Grâce à Jean-Louis Tissier nous entrons dans la fabrique de l’écrivain. Avec Les terres du couchant nous sommes dans l’ambiance du Rivage des Syrtes : un empire peu à peu submergé ou assimilé (on pense à la fin de l’Empire romain), un empire autrefois maîtrisé mais aujourd’hui dilaté et négligé. L’analyse du géographe insiste sur l’itinéraire (qui renvoie à la réalité des voies romaines), la notion de limite (spatiale et existentielle), les milieux traversés avec leurs significations (le passage de la forêt aux marais, le domaine des vastes steppes), la toponymie (différente pour les espaces barbares et civilisés). Pour Gracq, l’imaginaire correspond à la « pente de la rêverie » (l’expression est de Victor Hugo) qui autorise la production d’images dans une prose poétique belle et complexe.

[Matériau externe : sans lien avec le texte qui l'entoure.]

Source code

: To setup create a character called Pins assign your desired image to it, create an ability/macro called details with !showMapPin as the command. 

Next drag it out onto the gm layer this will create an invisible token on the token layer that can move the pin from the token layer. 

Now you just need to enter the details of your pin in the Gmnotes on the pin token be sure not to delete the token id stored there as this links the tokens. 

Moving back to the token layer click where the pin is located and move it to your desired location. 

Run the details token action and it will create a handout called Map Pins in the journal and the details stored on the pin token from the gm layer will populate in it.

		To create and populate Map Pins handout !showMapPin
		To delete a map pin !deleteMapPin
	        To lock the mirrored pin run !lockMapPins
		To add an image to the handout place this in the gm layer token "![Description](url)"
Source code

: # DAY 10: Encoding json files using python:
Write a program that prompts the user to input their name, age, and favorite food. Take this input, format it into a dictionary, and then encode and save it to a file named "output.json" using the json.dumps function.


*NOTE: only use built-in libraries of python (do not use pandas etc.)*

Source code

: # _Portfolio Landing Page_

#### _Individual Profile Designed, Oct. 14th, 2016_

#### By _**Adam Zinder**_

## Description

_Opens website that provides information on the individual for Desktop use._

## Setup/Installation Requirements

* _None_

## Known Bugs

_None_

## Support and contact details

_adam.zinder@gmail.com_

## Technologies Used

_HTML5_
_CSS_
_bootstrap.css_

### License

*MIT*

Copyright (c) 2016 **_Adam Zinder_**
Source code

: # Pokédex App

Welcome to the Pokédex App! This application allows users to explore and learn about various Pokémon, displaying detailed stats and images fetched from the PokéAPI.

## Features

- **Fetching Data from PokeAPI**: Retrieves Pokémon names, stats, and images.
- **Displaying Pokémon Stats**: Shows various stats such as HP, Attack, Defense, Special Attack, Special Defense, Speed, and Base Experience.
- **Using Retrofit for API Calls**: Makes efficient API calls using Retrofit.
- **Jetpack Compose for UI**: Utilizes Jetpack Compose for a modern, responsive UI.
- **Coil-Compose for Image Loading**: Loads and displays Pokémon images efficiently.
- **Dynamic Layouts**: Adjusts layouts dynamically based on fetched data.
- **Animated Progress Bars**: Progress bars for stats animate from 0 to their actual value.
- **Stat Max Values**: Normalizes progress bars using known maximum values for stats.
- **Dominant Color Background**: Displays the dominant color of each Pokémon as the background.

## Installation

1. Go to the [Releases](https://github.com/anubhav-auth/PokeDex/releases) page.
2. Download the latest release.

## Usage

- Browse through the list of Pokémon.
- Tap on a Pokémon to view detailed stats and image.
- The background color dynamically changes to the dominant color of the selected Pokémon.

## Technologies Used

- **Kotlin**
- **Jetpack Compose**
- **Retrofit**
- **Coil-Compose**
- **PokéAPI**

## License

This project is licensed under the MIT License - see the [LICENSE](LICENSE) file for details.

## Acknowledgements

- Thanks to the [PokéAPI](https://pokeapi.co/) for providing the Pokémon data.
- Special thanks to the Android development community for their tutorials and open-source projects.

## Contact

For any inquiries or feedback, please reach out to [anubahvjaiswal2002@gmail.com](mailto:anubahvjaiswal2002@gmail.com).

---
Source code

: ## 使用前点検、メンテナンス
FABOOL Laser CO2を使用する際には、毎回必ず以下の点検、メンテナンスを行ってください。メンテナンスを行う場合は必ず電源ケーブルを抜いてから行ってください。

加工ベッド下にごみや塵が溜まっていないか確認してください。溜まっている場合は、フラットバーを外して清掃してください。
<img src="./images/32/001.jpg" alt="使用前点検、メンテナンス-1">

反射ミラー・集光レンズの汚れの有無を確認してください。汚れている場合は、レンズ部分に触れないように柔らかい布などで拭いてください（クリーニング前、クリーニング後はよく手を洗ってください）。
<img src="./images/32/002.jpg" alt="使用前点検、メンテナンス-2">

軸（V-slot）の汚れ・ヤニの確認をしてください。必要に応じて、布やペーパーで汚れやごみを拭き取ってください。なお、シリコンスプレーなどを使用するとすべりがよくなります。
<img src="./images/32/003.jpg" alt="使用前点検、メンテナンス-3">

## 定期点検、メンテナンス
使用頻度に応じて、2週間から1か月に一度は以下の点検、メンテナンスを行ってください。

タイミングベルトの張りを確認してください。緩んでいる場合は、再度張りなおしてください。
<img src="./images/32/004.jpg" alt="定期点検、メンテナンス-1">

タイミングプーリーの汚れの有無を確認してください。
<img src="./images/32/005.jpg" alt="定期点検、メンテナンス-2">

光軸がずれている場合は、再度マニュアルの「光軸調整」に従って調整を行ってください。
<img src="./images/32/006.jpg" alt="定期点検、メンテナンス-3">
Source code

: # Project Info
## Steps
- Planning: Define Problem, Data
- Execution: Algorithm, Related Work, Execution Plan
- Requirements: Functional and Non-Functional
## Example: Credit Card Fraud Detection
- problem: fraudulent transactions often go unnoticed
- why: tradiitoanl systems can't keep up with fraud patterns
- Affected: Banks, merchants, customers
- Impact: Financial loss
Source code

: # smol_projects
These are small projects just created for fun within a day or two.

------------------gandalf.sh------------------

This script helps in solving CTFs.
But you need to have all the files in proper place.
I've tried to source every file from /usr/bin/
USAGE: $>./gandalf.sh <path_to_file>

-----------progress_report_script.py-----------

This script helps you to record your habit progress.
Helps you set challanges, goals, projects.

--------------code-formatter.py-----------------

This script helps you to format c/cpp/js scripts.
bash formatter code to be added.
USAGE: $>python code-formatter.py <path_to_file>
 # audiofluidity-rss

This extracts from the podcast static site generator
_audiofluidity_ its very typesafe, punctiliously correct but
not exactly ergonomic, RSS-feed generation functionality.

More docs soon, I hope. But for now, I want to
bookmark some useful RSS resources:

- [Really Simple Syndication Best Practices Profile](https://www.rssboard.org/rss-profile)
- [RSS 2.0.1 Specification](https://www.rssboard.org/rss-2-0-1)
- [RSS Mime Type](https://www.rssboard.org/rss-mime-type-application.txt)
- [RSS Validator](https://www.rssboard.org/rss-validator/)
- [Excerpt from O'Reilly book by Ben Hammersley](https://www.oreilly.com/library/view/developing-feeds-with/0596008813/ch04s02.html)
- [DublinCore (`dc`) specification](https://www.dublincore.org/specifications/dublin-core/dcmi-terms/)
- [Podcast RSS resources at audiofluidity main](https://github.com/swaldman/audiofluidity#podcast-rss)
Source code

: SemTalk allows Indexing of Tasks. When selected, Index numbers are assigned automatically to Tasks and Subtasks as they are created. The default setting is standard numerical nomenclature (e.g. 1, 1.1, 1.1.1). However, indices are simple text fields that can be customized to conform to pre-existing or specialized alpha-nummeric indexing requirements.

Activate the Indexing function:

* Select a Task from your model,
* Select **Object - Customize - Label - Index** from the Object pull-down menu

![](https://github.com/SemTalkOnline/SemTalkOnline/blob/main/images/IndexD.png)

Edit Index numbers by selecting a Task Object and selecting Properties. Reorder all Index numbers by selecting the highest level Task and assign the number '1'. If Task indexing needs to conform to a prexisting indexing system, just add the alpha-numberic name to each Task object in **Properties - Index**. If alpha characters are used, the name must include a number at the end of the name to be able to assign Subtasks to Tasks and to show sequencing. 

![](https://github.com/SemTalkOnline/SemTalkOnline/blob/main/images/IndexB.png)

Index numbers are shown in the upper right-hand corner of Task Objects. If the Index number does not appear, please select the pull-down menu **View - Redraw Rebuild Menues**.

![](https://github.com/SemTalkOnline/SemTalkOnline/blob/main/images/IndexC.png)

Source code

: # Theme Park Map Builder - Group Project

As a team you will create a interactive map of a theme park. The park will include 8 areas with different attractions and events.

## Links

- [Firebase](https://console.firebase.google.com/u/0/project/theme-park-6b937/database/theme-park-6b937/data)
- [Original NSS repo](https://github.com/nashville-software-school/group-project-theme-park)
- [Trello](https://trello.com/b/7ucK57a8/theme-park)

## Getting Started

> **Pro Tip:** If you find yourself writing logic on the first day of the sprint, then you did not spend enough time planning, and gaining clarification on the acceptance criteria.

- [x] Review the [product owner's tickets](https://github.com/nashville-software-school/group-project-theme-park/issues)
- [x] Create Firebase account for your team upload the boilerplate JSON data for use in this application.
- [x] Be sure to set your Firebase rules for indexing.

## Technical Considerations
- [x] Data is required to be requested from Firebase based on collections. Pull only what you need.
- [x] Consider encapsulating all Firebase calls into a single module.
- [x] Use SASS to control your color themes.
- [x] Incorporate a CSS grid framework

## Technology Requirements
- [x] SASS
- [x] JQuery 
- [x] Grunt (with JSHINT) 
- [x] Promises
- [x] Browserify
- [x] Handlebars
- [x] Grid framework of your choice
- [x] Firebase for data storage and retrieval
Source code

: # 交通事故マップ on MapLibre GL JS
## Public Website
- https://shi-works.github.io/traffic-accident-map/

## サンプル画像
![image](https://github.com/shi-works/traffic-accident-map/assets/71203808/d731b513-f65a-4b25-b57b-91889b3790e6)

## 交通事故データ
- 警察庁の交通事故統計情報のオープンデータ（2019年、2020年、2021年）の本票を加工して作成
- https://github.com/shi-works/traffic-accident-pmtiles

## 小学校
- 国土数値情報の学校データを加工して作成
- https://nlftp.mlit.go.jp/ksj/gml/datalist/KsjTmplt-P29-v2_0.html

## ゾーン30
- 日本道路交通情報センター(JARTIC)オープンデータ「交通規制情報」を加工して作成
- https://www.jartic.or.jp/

Jean-Louis Tissier n’oublie pas de nous montrer une esquisse de croquis où une route empruntée par le héros suggère l’avant et l’après, favorisant ainsi rêveries et fabuleuses découvertes qui prennent l’allure d’une quête, sinon d’une errance.

Les îles méditerranéennes font-elles toujours rêver ? (café géographique)

L’île de Malte, une destination touristique et… migratoire (www.lexpress.fr). Un navire de l’ONG MOAS (Station d’assistance offshore pour les  migrants) devant le port de La Valette à Malte

L’île de Malte, une destination touristique et… migratoire (www.lexpress.fr). Un navire de l’ONG MOAS (Station d’assistance offshore pour les  migrants) devant le port de La Valette à Malte

J’ai le temps de passer au Salon du livre pour saluer mon éditeur (Nathan)  et jeter un coup d’œil sur les nouveautés de la production géographique. Le FIG c’est cela aussi : des rencontres, des découvertes, et bien d’autres choses encore. Il est maintenant 18 heures, il est donc temps de se mettre en route vers La cabane au Darou, un café situé de l’autre côté de la Meurthe qui accueille un café géographique que je dois animer pour le compte de l’association du même nom qui m’est chère comme vous le savez peut-être. Surprise ! La salle du premier étage réservée aux participants est bondée, peut-être que l’actualité « migratoire » y est pour quelque chose ? En tout cas, mon travail d’animation est réduit à la portion congrue tellement les deux intervenantes, Nathalie Bernardie-Tahir (Université de Limoges) et Marie Redon (Université de Paris 13), ont bien préparé leur affaire et maîtrisent leur sujet. Tout est réuni pour un café géo très réussi : un lieu d’accueil convivial et bien équipé, un sujet attractif, un public nombreux et participatif, des intervenantes de haut vol. De 18h 30 à 20h, les mises au point et les échanges avec la salle permettent de faire le tour de la question. Sans doute l’actualité des migrants est-elle souvent évoquée mais l’imaginaire n’est pas pour autant négligée. Nos deux intervenantes déclinent à tour de rôle les principales problématiques : pourquoi les îles font-elles rêver ? Ont-elles toujours fait rêver ? Qui font-elles rêver ? Font-elles toutes rêver de la même façon ? Font-elles encore rêver ?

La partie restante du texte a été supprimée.